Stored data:
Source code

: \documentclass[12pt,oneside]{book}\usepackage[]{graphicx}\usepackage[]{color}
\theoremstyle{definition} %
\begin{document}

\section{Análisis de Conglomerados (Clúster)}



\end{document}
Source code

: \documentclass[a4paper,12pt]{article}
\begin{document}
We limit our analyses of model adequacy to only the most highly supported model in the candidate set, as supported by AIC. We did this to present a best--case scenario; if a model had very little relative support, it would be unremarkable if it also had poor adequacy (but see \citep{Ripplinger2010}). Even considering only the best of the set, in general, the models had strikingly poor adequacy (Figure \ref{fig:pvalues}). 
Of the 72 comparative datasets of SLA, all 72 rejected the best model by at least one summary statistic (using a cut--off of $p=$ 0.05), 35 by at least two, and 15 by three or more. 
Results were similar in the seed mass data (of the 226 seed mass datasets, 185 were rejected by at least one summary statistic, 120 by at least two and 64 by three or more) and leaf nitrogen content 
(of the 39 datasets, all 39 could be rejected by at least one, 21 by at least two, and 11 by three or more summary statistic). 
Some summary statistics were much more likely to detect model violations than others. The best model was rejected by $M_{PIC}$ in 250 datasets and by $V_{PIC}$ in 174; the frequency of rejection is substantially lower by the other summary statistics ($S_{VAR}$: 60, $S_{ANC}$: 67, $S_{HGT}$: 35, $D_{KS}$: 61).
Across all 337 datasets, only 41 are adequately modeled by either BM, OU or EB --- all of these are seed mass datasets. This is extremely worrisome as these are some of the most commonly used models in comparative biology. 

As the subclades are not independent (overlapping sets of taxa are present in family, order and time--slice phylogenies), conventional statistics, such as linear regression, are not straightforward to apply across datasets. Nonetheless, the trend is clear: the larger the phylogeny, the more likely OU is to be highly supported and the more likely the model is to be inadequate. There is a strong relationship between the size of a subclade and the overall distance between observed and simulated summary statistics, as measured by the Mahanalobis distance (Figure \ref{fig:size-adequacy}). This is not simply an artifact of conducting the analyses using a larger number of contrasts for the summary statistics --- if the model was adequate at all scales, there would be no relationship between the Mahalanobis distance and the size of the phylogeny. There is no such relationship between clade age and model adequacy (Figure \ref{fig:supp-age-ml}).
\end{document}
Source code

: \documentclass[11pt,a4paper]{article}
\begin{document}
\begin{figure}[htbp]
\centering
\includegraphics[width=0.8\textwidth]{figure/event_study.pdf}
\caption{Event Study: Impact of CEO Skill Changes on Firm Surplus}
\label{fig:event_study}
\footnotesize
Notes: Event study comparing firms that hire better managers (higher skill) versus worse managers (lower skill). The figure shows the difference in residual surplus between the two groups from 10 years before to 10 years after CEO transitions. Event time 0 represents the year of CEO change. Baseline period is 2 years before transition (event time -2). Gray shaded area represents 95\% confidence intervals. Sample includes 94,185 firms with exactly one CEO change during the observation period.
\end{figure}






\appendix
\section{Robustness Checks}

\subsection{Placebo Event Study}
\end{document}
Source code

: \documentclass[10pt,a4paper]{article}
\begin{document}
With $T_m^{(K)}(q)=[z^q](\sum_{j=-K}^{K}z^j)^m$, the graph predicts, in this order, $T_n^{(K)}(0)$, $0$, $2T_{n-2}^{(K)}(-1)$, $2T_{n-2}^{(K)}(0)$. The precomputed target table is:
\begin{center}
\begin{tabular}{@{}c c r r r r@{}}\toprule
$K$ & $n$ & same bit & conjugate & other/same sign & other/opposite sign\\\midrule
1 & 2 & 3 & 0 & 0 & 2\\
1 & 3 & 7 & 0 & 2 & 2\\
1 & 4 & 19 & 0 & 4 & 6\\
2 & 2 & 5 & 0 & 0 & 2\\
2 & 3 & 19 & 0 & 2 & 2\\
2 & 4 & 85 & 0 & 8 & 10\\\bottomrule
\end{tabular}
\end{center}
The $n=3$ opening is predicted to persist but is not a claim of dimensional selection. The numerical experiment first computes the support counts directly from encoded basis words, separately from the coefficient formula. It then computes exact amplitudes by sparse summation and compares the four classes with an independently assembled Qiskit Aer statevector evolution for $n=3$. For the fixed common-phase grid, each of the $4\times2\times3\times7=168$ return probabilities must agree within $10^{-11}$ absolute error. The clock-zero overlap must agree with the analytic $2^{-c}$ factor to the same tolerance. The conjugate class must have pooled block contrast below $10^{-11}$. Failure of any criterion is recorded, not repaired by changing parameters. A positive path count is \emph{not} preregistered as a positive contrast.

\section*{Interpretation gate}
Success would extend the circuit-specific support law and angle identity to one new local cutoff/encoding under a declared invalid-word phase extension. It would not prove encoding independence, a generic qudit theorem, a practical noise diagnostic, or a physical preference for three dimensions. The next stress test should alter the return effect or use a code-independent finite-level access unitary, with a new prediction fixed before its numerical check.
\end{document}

> _Work required_: Reproduce the entries above exactly, starting at their first line and finishing with the line that contains "(of the 39 datasets, all".

> _Response area_:
Source code

: \documentclass[12pt,oneside]{book}\usepackage[]{graphicx}\usepackage[]{color}
\theoremstyle{definition} %
\begin{document}

\section{Análisis de Conglomerados (Clúster)}



\end{document}
Source code

: \documentclass[a4paper,12pt]{article}
\begin{document}
We limit our analyses of model adequacy to only the most highly supported model in the candidate set, as supported by AIC. We did this to present a best--case scenario; if a model had very little relative support, it would be unremarkable if it also had poor adequacy (but see \citep{Ripplinger2010}). Even considering only the best of the set, in general, the models had strikingly poor adequacy (Figure \ref{fig:pvalues}). 
Of the 72 comparative datasets of SLA, all 72 rejected the best model by at least one summary statistic (using a cut--off of $p=$ 0.05), 35 by at least two, and 15 by three or more. 
Results were similar in the seed mass data (of the 226 seed mass datasets, 185 were rejected by at least one summary statistic, 120 by at least two and 64 by three or more) and leaf nitrogen content 
(of the 39 datasets, all 39 could be rejected by at least one, 21 by at least two, and 11 by three or more summary statistic). 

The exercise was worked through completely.